2. New Case-This is another item that a musician will almost always have use for. Of all the parts in a string instrument outfit, the case probably receives the most wear and tear (as it should!). Most cases these days come in a variety of shapes and colors that can match the recipients personality. A new case is a great way to revitalize the instrument outfit without having to break the bank. Cases have a wide range of prices too. Violin cases are usually $20-$500+, viola cases range from $50-$500+, a good soft cello case starts around $40 and a good hard cello case starts around $200, while bass cases start at $100.
3. New Bow-Like the previous two listed, a new bow is another way to “upgrade” a string instrument without buying the whole kit and kaboodle. If you don’t know anything about buying a bow, I would check out last week’s blog by Liz. She has a lot of great information. Bow costs range greatly. For most string instruments, the cost for a new bow starts around $40 and can go into the thousands of dollars. For this item, I would pick a budget first and stick to it. The $500 bow will always sound better than the $100 bow.
4. New Instrument-This is a great idea if you or your loved one wants to start playing a string instrument or if they are progressing to the next level. A new instrument can be a more expensive option, but that doesn’t mean you can’t get a good deal. Most instruments come as part if an outfit which means that many of the accessories included (case, bow, rosin, etc.). There are instruments available for less that $100…but those are usually glorified paperweights. For a decent student violin, I would expect to pay around $200 for the outfit, a good student viola would go for $400, a nice student cello outfit should be around $600, and for a student bass I would pay around $1500. If you are upgrading the instrument, I would get the player’s input. See what it is about playing that they like. Do they prefer a warmer sound or brighter sound? You may even consider taking them with you when you make the purchase to play a couple of instruments. If you want it to be a surprise, you can always get a teacher’s or professional’s opinion. At Kennedy Violins, we are all professional string players here any we love to talk shop so feel free to call us.
5. Novelty Accessories-A lot of the accouterments that go with string instruments are pretty mundane. Lately, businesses have emerged on the market that feature more dazzling accessories. They may not be the highest quality, but they are sure to bring a smile to any players face and a little bling to their instruments.

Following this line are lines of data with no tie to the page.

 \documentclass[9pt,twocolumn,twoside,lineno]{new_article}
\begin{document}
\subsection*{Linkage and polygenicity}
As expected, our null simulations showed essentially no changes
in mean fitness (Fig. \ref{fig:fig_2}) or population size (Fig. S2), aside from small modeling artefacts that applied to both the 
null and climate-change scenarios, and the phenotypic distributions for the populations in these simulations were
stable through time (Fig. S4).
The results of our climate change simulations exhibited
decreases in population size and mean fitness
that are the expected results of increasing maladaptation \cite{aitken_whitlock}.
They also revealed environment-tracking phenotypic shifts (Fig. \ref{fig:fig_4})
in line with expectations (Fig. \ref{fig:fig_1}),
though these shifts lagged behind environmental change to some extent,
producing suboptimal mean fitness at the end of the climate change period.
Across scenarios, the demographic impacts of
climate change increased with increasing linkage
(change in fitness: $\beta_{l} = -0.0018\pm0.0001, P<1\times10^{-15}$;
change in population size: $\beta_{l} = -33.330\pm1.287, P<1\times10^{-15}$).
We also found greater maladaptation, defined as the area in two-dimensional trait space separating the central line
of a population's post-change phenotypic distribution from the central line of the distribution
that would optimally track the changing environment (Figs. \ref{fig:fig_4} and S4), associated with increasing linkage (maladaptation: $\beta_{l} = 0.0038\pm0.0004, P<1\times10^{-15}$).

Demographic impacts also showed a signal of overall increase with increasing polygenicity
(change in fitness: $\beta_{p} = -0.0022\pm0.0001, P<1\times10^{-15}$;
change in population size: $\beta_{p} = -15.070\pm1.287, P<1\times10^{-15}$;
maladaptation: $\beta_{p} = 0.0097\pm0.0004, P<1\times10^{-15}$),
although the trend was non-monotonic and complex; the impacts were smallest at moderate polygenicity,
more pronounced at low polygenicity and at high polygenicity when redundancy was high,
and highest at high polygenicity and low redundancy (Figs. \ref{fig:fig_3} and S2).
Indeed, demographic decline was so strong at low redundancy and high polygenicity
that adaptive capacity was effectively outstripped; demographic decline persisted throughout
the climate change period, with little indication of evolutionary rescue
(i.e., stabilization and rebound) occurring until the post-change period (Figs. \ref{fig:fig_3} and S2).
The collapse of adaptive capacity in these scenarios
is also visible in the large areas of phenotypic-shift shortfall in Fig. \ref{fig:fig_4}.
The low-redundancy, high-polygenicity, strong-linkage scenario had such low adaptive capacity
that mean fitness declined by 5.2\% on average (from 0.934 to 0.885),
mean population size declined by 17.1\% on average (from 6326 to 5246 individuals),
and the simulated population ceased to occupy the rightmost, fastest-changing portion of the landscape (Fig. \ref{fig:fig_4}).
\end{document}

6. Sheet Music-This is one of my favorites, but it can be touchy one. For instance, if you gave your loved one a book titled “How to Play More in Tune,” that could back fire. I would choose something that is lots of fun for the player. The technical sheet music will usually come from a teacher. Look for sheet music featuring songs from something like their favorite bands or a favorite musical. Sheet Music Plus is a great resource.
The only other advice I feel I should offer is this: Don’t buy a string player something just because it has a violin, viola, cello, or bass on it. Over the years, I can’t tell you how many picture frames, clocks, dishes, jewelry, and other knick-knacks I have received with string instruments on them and sadly I have no use for any of them…especially the creepy violin playing cherub statues. Mom, if you are reading this, I’m not talking about any of the gifts you got me.